A.W.O.L.
nytheatre.com review by Matt Freeman
November 10, 2005
A dozen or so suited men sing: “If God says Nothing / Then Do Nothing.”
A lone man moves cardboard along the floor, as he is unable to touch it with his feet.
This man ties a shoe to his head, and carefully moves a trash bag full of empty Coke cans.
This man is a butler, an American hero, a homeless man.
He has a thing for Rabbit and is in love with a young woman whose face has too many freckles.
A.W.O.L., an adaptation of Oliver Cadiot’s Colonel Zoo, could very easily be called obtuse. It rambles like a lunatic. It throws in seemingly random and unrelated bits of text and imagery. It is whimsical and deadly serious. It embraces the sort of mess that few theatrical pieces do these days: it is a surrealist painting and a prose poem and it demands the attention of those who love language in theatre.
The play is covered from head to toe in resplendent words, which makes perfect sense considering its source. It is also centered and grounded by the masterful performance of Steven Rattazzi. Essentially a one-man show, Rattazzi is everyone he is supposed to be, switching from satire to sincerity, high status to low, within a few seconds, never feeling ethereal or unfocused. In moments he moves with the grace of a dancer, but never allows us to feel that we are watching an overly rehearsed performance. It’s a marathon performance, full of life, and Rattazzi never misses a touching beat or laugh line. He is supported by an all-male chorus, who sing the wonderful music by composer Adam Silverman. Between Rattazzi and this chorus, there is a conflict between uniformity and passion that is palpable.
What is this play about? That’s an open question. The book is about a butler, but director Marion Schoevaert and translator Cole Swensen have adapted this character into a schizophrenic everyman, moving throughout his identities fluidly. He is always, though, an outsider. Unable to touch or communicate with those around him, those with fixed and uniform identities. It becomes the journey of an explorer, who longs to be a part of his world, but has no place in it. Much like Beckett’s novels, A.W.O.L. places a lone voice in the void, and shows how human the void can be.
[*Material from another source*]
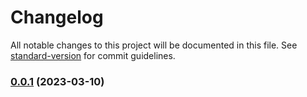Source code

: # Changelog

All notable changes to this project will be documented in this file. See [standard-version](https://github.com/conventional-changelog/standard-version) for commit guidelines.

### [0.0.1](https://github.com/linzeguang/cra-redux-ts/compare/v0.0.1-3...v0.0.1) (2023-03-10)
The very thing, this unspeakable void, that makes A.W.O.L. powerful could also be, to some audience members, a frustrating flaw. The specifics are wantonly vague, and the script whirls around in both circumstance and tone, never placing itself in time. (The production notes that this takes place in the streets of downtown New York, but I had to take their word for it. I’m sure New York isn’t the only place with cardboard boxes and Coca-Cola.) The lack of groundedness creates the plays dizzying highs, but makes for a difficult and dense evening, even at less than 90 minutes. I didn’t walk out with a firm sense of what exactly was happening, other than the struggle. Each character had his obsessions, and together they formed the whole of our narrator; but in a mad world it’s difficult to find a clean thread.
Somehow though, it all makes some sort of internal sense. Or doesn’t. Either way, A.W.O.L. is as spare, and complex, as a poem.